[Opening EXTRACTED DATA section]

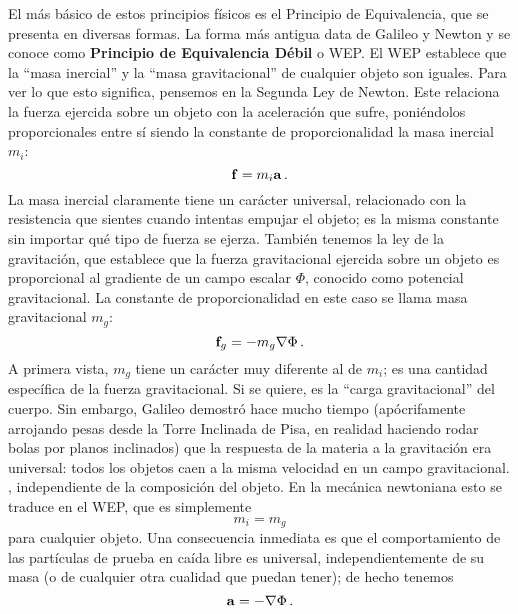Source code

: \documentclass[11pt,b5paper,openany,twoside]{book}
\begin{document}
El más básico de estos principios físicos es el Principio de Equivalencia, que se presenta en diversas formas.
La forma más antigua data de Galileo y Newton y se conoce como {\bf Principio de Equivalencia Débil} o WEP.
El WEP establece que la ``masa inercial'' y la ``masa gravitacional'' de cualquier objeto son iguales.
Para ver lo que esto significa, pensemos en la Segunda Ley de Newton.
Este relaciona la fuerza ejercida sobre un objeto con la aceleración que sufre, poniéndolos proporcionales entre sí siendo la constante de proporcionalidad la masa inercial $m_i$:
\begin{equation}
{\bf f} = m_i {\bf a}\,.\label{4.1}
\end{equation}
La masa inercial claramente tiene un carácter universal, relacionado con la resistencia que sientes cuando intentas empujar el objeto; es la misma constante sin importar qué tipo de fuerza se ejerza.
También tenemos la ley de la gravitación, que establece que la fuerza gravitacional ejercida sobre un objeto es proporcional al gradiente de un campo escalar $\Phi$, conocido como potencial gravitacional.
La constante de proporcionalidad en este caso se llama masa gravitacional $m_g$:
\begin{equation}
{\bf f}_g = -m_g \nabla\Phi\,.\label{4.2}
\end{equation}
A primera vista, $m_g$ tiene un carácter muy diferente al de $m_i$; es una cantidad específica de la fuerza gravitacional.
Si se quiere, es la ``carga gravitacional'' del cuerpo.
Sin embargo, Galileo demostró hace mucho tiempo (apócrifamente arrojando pesas desde la Torre Inclinada de Pisa, en realidad haciendo rodar bolas por planos inclinados) que la respuesta de la materia a la gravitación era universal: todos los objetos caen a la misma velocidad en un campo gravitacional. , independiente de la composición del objeto.
En la mecánica newtoniana esto se traduce en el WEP, que es simplemente
\begin{equation}
m_i = m_g\label{4.3}
\end{equation}
para cualquier objeto.
Una consecuencia inmediata es que el comportamiento de las partículas de prueba en caída libre es universal, independientemente de su masa (o de cualquier otra cualidad que puedan tener); de hecho tenemos
\begin{equation}
{\bf a}= - \nabla\Phi\,.\label{4.4}
\end{equation}
\end{document}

[Closing EXTRACTED DATA section]

▶ WHAT YOU WILL DO:
Your job is to repeat every entry exactly, keeping all pictures out of the copy.

▶ SOLUTION TO THE PROBLEM:
Source code

: \documentclass[11pt,b5paper,openany,twoside]{book}
\begin{document}
El más básico de estos principios físicos es el Principio de Equivalencia, que se presenta en diversas formas.
La forma más antigua data de Galileo y Newton y se conoce como {\bf Principio de Equivalencia Débil} o WEP.
El WEP establece que la ``masa inercial'' y la ``masa gravitacional'' de cualquier objeto son iguales.
Para ver lo que esto significa, pensemos en la Segunda Ley de Newton.
Este relaciona la fuerza ejercida sobre un objeto con la aceleración que sufre, poniéndolos proporcionales entre sí siendo la constante de proporcionalidad la masa inercial $m_i$:
\begin{equation}
{\bf f} = m_i {\bf a}\,.\label{4.1}
\end{equation}
La masa inercial claramente tiene un carácter universal, relacionado con la resistencia que sientes cuando intentas empujar el objeto; es la misma constante sin importar qué tipo de fuerza se ejerza.
También tenemos la ley de la gravitación, que establece que la fuerza gravitacional ejercida sobre un objeto es proporcional al gradiente de un campo escalar $\Phi$, conocido como potencial gravitacional.
La constante de proporcionalidad en este caso se llama masa gravitacional $m_g$:
\begin{equation}
{\bf f}_g = -m_g \nabla\Phi\,.\label{4.2}
\end{equation}
A primera vista, $m_g$ tiene un carácter muy diferente al de $m_i$; es una cantidad específica de la fuerza gravitacional.
Si se quiere, es la ``carga gravitacional'' del cuerpo.
Sin embargo, Galileo demostró hace mucho tiempo (apócrifamente arrojando pesas desde la Torre Inclinada de Pisa, en realidad haciendo rodar bolas por planos inclinados) que la respuesta de la materia a la gravitación era universal: todos los objetos caen a la misma velocidad en un campo gravitacional. , independiente de la composición del objeto.
En la mecánica newtoniana esto se traduce en el WEP, que es simplemente
\begin{equation}
m_i = m_g\label{4.3}
\end{equation}
para cualquier objeto.
Una consecuencia inmediata es que el comportamiento de las partículas de prueba en caída libre es universal, independientemente de su masa (o de cualquier otra cualidad que puedan tener); de hecho tenemos
\begin{equation}
{\bf a}= - \nabla\Phi\,.\label{4.4}
\end{equation}
\end{document}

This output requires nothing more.